I pointed to where our village lay, on the flat in-shore among the alder-trees and pollards, a mile or more from the church.

The man, after looking at me for a moment, turned me upside down, and emptied my pockets. There was nothing in them but a piece of bread. When the church came to itself - for he was so sudden and strong that he made it go head over heels before me, and I saw the steeple under my feet - when the church came to itself, I say, I was seated on a high tombstone, trembling, while he ate the bread ravenously.

"You young dog," said the man, licking his lips, "what fat cheeks you ha' got."

I believe they were fat, though I was at that time undersized for my years, and not strong.

"Darn me if I couldn't eat em," said the man, with a threatening shake of his head, "and if I han't half a mind to't!"
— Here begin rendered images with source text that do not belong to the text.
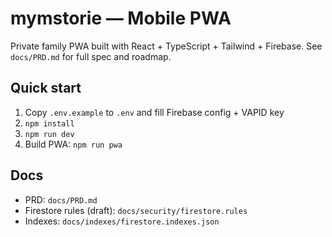 # mymstorie — Mobile PWA

Private family PWA built with React + TypeScript + Tailwind + Firebase. See `docs/PRD.md` for full spec and roadmap.

## Quick start

1. Copy `.env.example` to `.env` and fill Firebase config + VAPID key
2. `npm install`
3. `npm run dev`
4. Build PWA: `npm run pwa`

## Docs

- PRD: `docs/PRD.md`
- Firestore rules (draft): `docs/security/firestore.rules`
- Indexes: `docs/indexes/firestore.indexes.json`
I earnestly expressed my hope that he wouldn't, and held tighter to the tombstone on which he had put me; partly, to keep myself upon it; partly, to keep myself from crying.

"Now lookee here!" said the man. "Where's your mother?"

"There, sir!" said I.

He started, made a short run, and stopped and looked over his shoulder.

"There, sir!" I timidly explained. "Also Georgiana. That's my mother."

"Oh!" said he, coming back. "And is that your father alonger your mother?"

"Yes, sir," said I; "him too; late of this parish."

"Ha!" he muttered then, considering. "Who d'ye live with - supposin' you're kindly let to live, which I han't made up my mind about?"

"My sister, sir - Mrs. Joe Gargery - wife of Joe Gargery, the blacksmith, sir."

"Blacksmith, eh?" said he. And looked down at his leg.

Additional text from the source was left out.